**DIRECTIONS FOR THIS TASK:** Nothing but the lines from the first line of the material below through the line that holds "avec contenu unique" should be set down, exactly and with pictures left out.

**** INFORMATION SHOWN

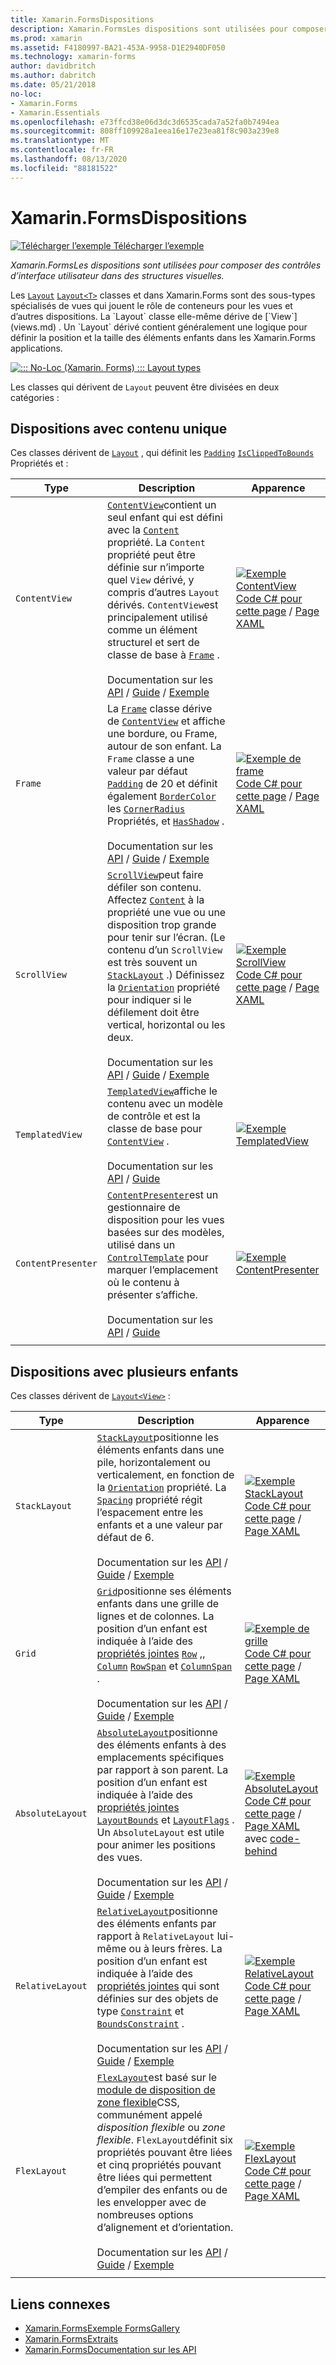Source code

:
 ```yaml
---
title: Xamarin.FormsDispositions
description: Xamarin.FormsLes dispositions sont utilisées pour composer des contrôles d’interface utilisateur dans des structures visuelles. Cet article répertorie les dispositions incluses dans Xamarin.Forms .
ms.prod: xamarin
ms.assetid: F4180997-BA21-453A-9958-D1E2940DF050
ms.technology: xamarin-forms
author: davidbritch
ms.author: dabritch
ms.date: 05/21/2018
no-loc:
- Xamarin.Forms
- Xamarin.Essentials
ms.openlocfilehash: e73ffcd38e06d3dc3d6535cada7a52fa0b7494ea
ms.sourcegitcommit: 808ff109928a1eea16e17e23ea81f8c903a239e8
ms.translationtype: MT
ms.contentlocale: fr-FR
ms.lasthandoff: 08/13/2020
ms.locfileid: "88181522"
---
```

# <a name="no-locxamarinforms-layouts"></a>Xamarin.FormsDispositions

[![Télécharger l’exemple](~/media/shared/download.png) Télécharger l’exemple](https://docs.microsoft.com/samples/xamarin/xamarin-forms-samples/formsgallery)

_Xamarin.FormsLes dispositions sont utilisées pour composer des contrôles d’interface utilisateur dans des structures visuelles._

Les [`Layout`](xref:Xamarin.Forms.Layout) [`Layout<T>`](xref:Xamarin.Forms.Layout`1) classes et dans Xamarin.Forms sont des sous-types spécialisés de vues qui jouent le rôle de conteneurs pour les vues et d’autres dispositions. La `Layout` classe elle-même dérive de [`View`](views.md) . Un `Layout` dérivé contient généralement une logique pour définir la position et la taille des éléments enfants dans les Xamarin.Forms applications.

[![::: No-Loc (Xamarin. Forms) ::: Layout types](layouts-images/layouts-sml.png "::: No-Loc (Xamarin. Forms) ::: Layout types")](layouts-images/layouts.png#lightbox "::: No-Loc (Xamarin. Forms) ::: Layout types")

Les classes qui dérivent de `Layout` peuvent être divisées en deux catégories :

## <a name="layouts-with-single-content"></a>Dispositions avec contenu unique

Ces classes dérivent de [`Layout`](xref:Xamarin.Forms.Layout) , qui définit les [`Padding`](xref:Xamarin.Forms.Layout.Padding) [`IsClippedToBounds`](xref:Xamarin.Forms.Layout.IsClippedToBounds) Propriétés et :

| Type | Description | Apparence |
| --- | --- | --- |
| `ContentView` | [`ContentView`](xref:Xamarin.Forms.ContentView)contient un seul enfant qui est défini avec la [`Content`](xref:Xamarin.Forms.ContentView.Content) propriété. La `Content` propriété peut être définie sur n’importe quel `View` dérivé, y compris d’autres `Layout` dérivés. `ContentView`est principalement utilisé comme un élément structurel et sert de classe de base à [`Frame`](xref:Xamarin.Forms.Frame) .<br /><br />Documentation sur les [API](xref:Xamarin.Forms.ContentView)  /  [Guide](~/xamarin-forms/user-interface/layouts/contentview.md)  /  [Exemple](https://docs.microsoft.com/samples/xamarin/xamarin-forms-samples/userinterface-contentviewdemos/) | [![Exemple ContentView](layouts-images/ContentView.png "Exemple ContentView")](layouts-images/ContentView-Large.png#lightbox "Exemple ContentView")<br />[Code C# pour cette page](https://github.com/xamarin/xamarin-forms-samples/blob/master/FormsGallery/FormsGallery/FormsGallery/CodeExamples/ContentViewDemoPage.cs)  /  [Page XAML](https://github.com/xamarin/xamarin-forms-samples/blob/master/FormsGallery/FormsGallery/FormsGallery/XamlExamples/ContentViewDemoPage.xaml) |
| `Frame` | La [`Frame`](xref:Xamarin.Forms.Frame) classe dérive de [`ContentView`](xref:Xamarin.Forms.ContentView) et affiche une bordure, ou Frame, autour de son enfant. La `Frame` classe a une valeur par défaut [`Padding`](xref:Xamarin.Forms.Layout.Padding) de 20 et définit également [`BorderColor`](xref:Xamarin.Forms.Frame.BorderColor) les [`CornerRadius`](xref:Xamarin.Forms.Frame.CornerRadius) Propriétés, et [`HasShadow`](xref:Xamarin.Forms.Frame.HasShadow) .<br /><br />Documentation sur les [API](xref:Xamarin.Forms.Frame)  /  [Guide](~/xamarin-forms/user-interface/layouts/frame.md)  /  [Exemple](https://docs.microsoft.com/samples/xamarin/xamarin-forms-samples/userinterface-frame/) | [![Exemple de frame](layouts-images/Frame.png "Exemple de frame")](layouts-images/Frame-Large.png#lightbox "Exemple de frame")<br />[Code C# pour cette page](https://github.com/xamarin/xamarin-forms-samples/blob/master/FormsGallery/FormsGallery/FormsGallery/CodeExamples/FrameDemoPage.cs)  /  [Page XAML](https://github.com/xamarin/xamarin-forms-samples/blob/master/FormsGallery/FormsGallery/FormsGallery/XamlExamples/FrameDemoPage.xaml) |
| `ScrollView` | [`ScrollView`](xref:Xamarin.Forms.ScrollView)peut faire défiler son contenu. Affectez [`Content`](xref:Xamarin.Forms.ScrollView.Content) à la propriété une vue ou une disposition trop grande pour tenir sur l’écran. (Le contenu d’un `ScrollView` est très souvent un [`StackLayout`](xref:Xamarin.Forms.StackLayout) .) Définissez la [`Orientation`](xref:Xamarin.Forms.ScrollView.Orientation) propriété pour indiquer si le défilement doit être vertical, horizontal ou les deux.<br /><br />Documentation sur les [API](xref:Xamarin.Forms.ScrollView)  /  [Guide](~/xamarin-forms/user-interface/layouts/scrollview.md)  /  [Exemple](https://docs.microsoft.com/samples/xamarin/xamarin-forms-samples/userinterface-layout) | [![Exemple ScrollView](layouts-images/ScrollView.png "Exemple ScrollView")](layouts-images/ScrollView-Large.png#lightbox "Exemple ScrollView")<br />[Code C# pour cette page](https://github.com/xamarin/xamarin-forms-samples/blob/master/FormsGallery/FormsGallery/FormsGallery/CodeExamples/ScrollViewDemoPage.cs)  /  [Page XAML](https://github.com/xamarin/xamarin-forms-samples/blob/master/FormsGallery/FormsGallery/FormsGallery/XamlExamples/ScrollViewDemoPage.xaml) |
| `TemplatedView` | [`TemplatedView`](xref:Xamarin.Forms.TemplatedView)affiche le contenu avec un modèle de contrôle et est la classe de base pour [`ContentView`](xref:Xamarin.Forms.ContentView) .<br /><br />Documentation sur les [API](xref:Xamarin.Forms.TemplatedView)  /  [Guide](~/xamarin-forms/app-fundamentals/templates/control-template.md) | [![Exemple TemplatedView](layouts-images/TemplatedView.png "Exemple TemplatedView")](layouts-images/TemplatedView.png#lightbox "Exemple TemplatedView") |
| `ContentPresenter` | [`ContentPresenter`](xref:Xamarin.Forms.ContentPresenter)est un gestionnaire de disposition pour les vues basées sur des modèles, utilisé dans un [`ControlTemplate`](xref:Xamarin.Forms.ControlTemplate) pour marquer l’emplacement où le contenu à présenter s’affiche.<br /><br />Documentation sur les [API](xref:Xamarin.Forms.ContentPresenter)  /  [Guide](~/xamarin-forms/app-fundamentals/templates/control-template.md) | [![Exemple ContentPresenter](layouts-images/ContentPresenter.png "Exemple ContentPresenter")](layouts-images/ContentPresenter.png#lightbox "Exemple ContentPresenter") |
|     |     |     |

## <a name="layouts-with-multiple-children"></a>Dispositions avec plusieurs enfants

Ces classes dérivent de [`Layout<View>`](xref:Xamarin.Forms.Layout`1) :

| Type | Description | Apparence |
| --- | --- | --- |
| `StackLayout` | [`StackLayout`](xref:Xamarin.Forms.StackLayout)positionne les éléments enfants dans une pile, horizontalement ou verticalement, en fonction de la [`Orientation`](xref:Xamarin.Forms.StackLayout.Orientation) propriété. La [`Spacing`](xref:Xamarin.Forms.StackLayout.Spacing) propriété régit l’espacement entre les enfants et a une valeur par défaut de 6.<br /><br />Documentation sur les [API](xref:Xamarin.Forms.StackLayout)  /  [Guide](~/xamarin-forms/user-interface/layouts/stacklayout.md)  /  [Exemple](https://docs.microsoft.com/samples/xamarin/xamarin-forms-samples/userinterface-layout)| [![Exemple StackLayout](layouts-images/StackLayout.png "Exemple StackLayout")](layouts-images/StackLayout-Large.png#lightbox "Exemple StackLayout")<br />[Code C# pour cette page](https://github.com/xamarin/xamarin-forms-samples/blob/master/FormsGallery/FormsGallery/FormsGallery/CodeExamples/StackLayoutDemoPage.cs)  /  [Page XAML](https://github.com/xamarin/xamarin-forms-samples/blob/master/FormsGallery/FormsGallery/FormsGallery/XamlExamples/StackLayoutDemoPage.xaml) |
| `Grid` | [`Grid`](xref:Xamarin.Forms.Grid)positionne ses éléments enfants dans une grille de lignes et de colonnes. La position d’un enfant est indiquée à l’aide des [propriétés jointes](~/xamarin-forms/xaml/attached-properties.md) [`Row`](xref:Xamarin.Forms.Grid.RowProperty) ,, [`Column`](xref:Xamarin.Forms.Grid.ColumnProperty) [`RowSpan`](xref:Xamarin.Forms.Grid.RowSpanProperty) et [`ColumnSpan`](xref:Xamarin.Forms.Grid.ColumnSpanProperty) .<br /><br />Documentation sur les [API](xref:Xamarin.Forms.Grid)  /  [Guide](~/xamarin-forms/user-interface/layouts/grid.md)  /  [Exemple](https://docs.microsoft.com/samples/xamarin/xamarin-forms-samples/userinterface-layout) | [![Exemple de grille](layouts-images/Grid.png "Exemple de grille")](layouts-images/Grid-Large.png#lightbox "Exemple de grille")<br />[Code C# pour cette page](https://github.com/xamarin/xamarin-forms-samples/blob/master/FormsGallery/FormsGallery/FormsGallery/CodeExamples/GridDemoPage.cs)  /  [Page XAML](https://github.com/xamarin/xamarin-forms-samples/blob/master/FormsGallery/FormsGallery/FormsGallery/XamlExamples/GridDemoPage.xaml) |
| `AbsoluteLayout` | [`AbsoluteLayout`](xref:Xamarin.Forms.AbsoluteLayout)positionne des éléments enfants à des emplacements spécifiques par rapport à son parent. La position d’un enfant est indiquée à l’aide des [propriétés jointes](~/xamarin-forms/xaml/attached-properties.md) [`LayoutBounds`](xref:Xamarin.Forms.AbsoluteLayout.LayoutBoundsProperty) et [`LayoutFlags`](xref:Xamarin.Forms.AbsoluteLayout.LayoutFlagsProperty) . Un `AbsoluteLayout` est utile pour animer les positions des vues.<br /><br />Documentation sur les [API](xref:Xamarin.Forms.AbsoluteLayout)  /  [Guide](~/xamarin-forms/user-interface/layouts/absolutelayout.md)  /  [Exemple](https://docs.microsoft.com/samples/xamarin/xamarin-forms-samples/userinterface-layout) | [![Exemple AbsoluteLayout](layouts-images/AbsoluteLayout.png "Exemple AbsoluteLayout")](layouts-images/AbsoluteLayout-Large.png#lightbox "Exemple AbsoluteLayout")<br />[Code C# pour cette page](https://github.com/xamarin/xamarin-forms-samples/blob/master/FormsGallery/FormsGallery/FormsGallery/CodeExamples/AbsoluteLayoutDemoPage.cs)  /  [Page XAML](https://github.com/xamarin/xamarin-forms-samples/blob/master/FormsGallery/FormsGallery/FormsGallery/XamlExamples/AbsoluteLayoutDemoPage.xaml) avec [code-behind](https://github.com/xamarin/xamarin-forms-samples/blob/master/FormsGallery/FormsGallery/FormsGallery/XamlExamples/AbsoluteLayoutDemoPage.xaml.cs) |
| `RelativeLayout` | [`RelativeLayout`](xref:Xamarin.Forms.RelativeLayout)positionne des éléments enfants par rapport à `RelativeLayout` lui-même ou à leurs frères. La position d’un enfant est indiquée à l’aide des [propriétés jointes](~/xamarin-forms/xaml/attached-properties.md) qui sont définies sur des objets de type [`Constraint`](xref:Xamarin.Forms.Constraint) et [`BoundsConstraint`](xref:Xamarin.Forms.Constraint) .<br /><br />Documentation sur les [API](xref:Xamarin.Forms.RelativeLayout)  /  [Guide](~/xamarin-forms/user-interface/layouts/relativelayout.md)  /  [Exemple](https://docs.microsoft.com/samples/xamarin/xamarin-forms-samples/userinterface-layout) | [![Exemple RelativeLayout](layouts-images/RelativeLayout.png "Exemple RelativeLayout")](layouts-images/RelativeLayout-Large.png#lightbox "Exemple RelativeLayout")<br />[Code C# pour cette page](https://github.com/xamarin/xamarin-forms-samples/blob/master/FormsGallery/FormsGallery/FormsGallery/CodeExamples/RelativeLayoutDemoPage.cs)  /  [Page XAML](https://github.com/xamarin/xamarin-forms-samples/blob/master/FormsGallery/FormsGallery/FormsGallery/XamlExamples/RelativeLayoutDemoPage.xaml) |
| `FlexLayout` | [`FlexLayout`](xref:Xamarin.Forms.FlexLayout)est basé sur le [module de disposition de zone flexible](https://www.w3.org/TR/css-flexbox-1/)CSS, communément appelé _disposition flexible_ ou _zone flexible_. `FlexLayout`définit six propriétés pouvant être liées et cinq propriétés pouvant être liées qui permettent d’empiler des enfants ou de les envelopper avec de nombreuses options d’alignement et d’orientation.<br /><br />Documentation sur les [API](xref:Xamarin.Forms.FlexLayout)  /  [Guide](~/xamarin-forms/user-interface/layouts/flex-layout.md)  /  [Exemple](https://docs.microsoft.com/samples/xamarin/xamarin-forms-samples/userinterface-flexlayoutdemos) | [![Exemple FlexLayout](layouts-images/FlexLayout.png "Exemple FlexLayout")](layouts-images/FlexLayout-Large.png#lightbox "Exemple FlexLayout")<br />[Code C# pour cette page](https://github.com/xamarin/xamarin-forms-samples/blob/master/FormsGallery/FormsGallery/FormsGallery/CodeExamples/FlexLayoutDemoPage.cs)  /  [Page XAML](https://github.com/xamarin/xamarin-forms-samples/blob/master/FormsGallery/FormsGallery/FormsGallery/XamlExamples/FlexLayoutDemoPage.xaml) |
|     |     |     |

## <a name="related-links"></a>Liens connexes

- [Xamarin.FormsExemple FormsGallery](https://docs.microsoft.com/samples/xamarin/xamarin-forms-samples/formsgallery)
- [Xamarin.FormsExtraits](https://docs.microsoft.com/samples/browse/?products=xamarin&term=Xamarin.Forms)
- [Xamarin.FormsDocumentation sur les API](https://docs.microsoft.com/dotnet/api/xamarin.forms?view=xamarin-forms)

********

**WRITTEN ANSWER:**
Source code

:
 ```yaml
---
title: Xamarin.FormsDispositions
description: Xamarin.FormsLes dispositions sont utilisées pour composer des contrôles d’interface utilisateur dans des structures visuelles. Cet article répertorie les dispositions incluses dans Xamarin.Forms .
ms.prod: xamarin
ms.assetid: F4180997-BA21-453A-9958-D1E2940DF050
ms.technology: xamarin-forms
author: davidbritch
ms.author: dabritch
ms.date: 05/21/2018
no-loc:
- Xamarin.Forms
- Xamarin.Essentials
ms.openlocfilehash: e73ffcd38e06d3dc3d6535cada7a52fa0b7494ea
ms.sourcegitcommit: 808ff109928a1eea16e17e23ea81f8c903a239e8
ms.translationtype: MT
ms.contentlocale: fr-FR
ms.lasthandoff: 08/13/2020
ms.locfileid: "88181522"
---
```

# <a name="no-locxamarinforms-layouts"></a>Xamarin.FormsDispositions

[![Télécharger l’exemple](~/media/shared/download.png) Télécharger l’exemple](https://docs.microsoft.com/samples/xamarin/xamarin-forms-samples/formsgallery)

_Xamarin.FormsLes dispositions sont utilisées pour composer des contrôles d’interface utilisateur dans des structures visuelles._

Les [`Layout`](xref:Xamarin.Forms.Layout) [`Layout<T>`](xref:Xamarin.Forms.Layout`1) classes et dans Xamarin.Forms sont des sous-types spécialisés de vues qui jouent le rôle de conteneurs pour les vues et d’autres dispositions. La `Layout` classe elle-même dérive de [`View`](views.md) . Un `Layout` dérivé contient généralement une logique pour définir la position et la taille des éléments enfants dans les Xamarin.Forms applications.

[![::: No-Loc (Xamarin. Forms) ::: Layout types](layouts-images/layouts-sml.png "::: No-Loc (Xamarin. Forms) ::: Layout types")](layouts-images/layouts.png#lightbox "::: No-Loc (Xamarin. Forms) ::: Layout types")

Les classes qui dérivent de `Layout` peuvent être divisées en deux catégories :

## <a name="layouts-with-single-content"></a>Dispositions avec contenu unique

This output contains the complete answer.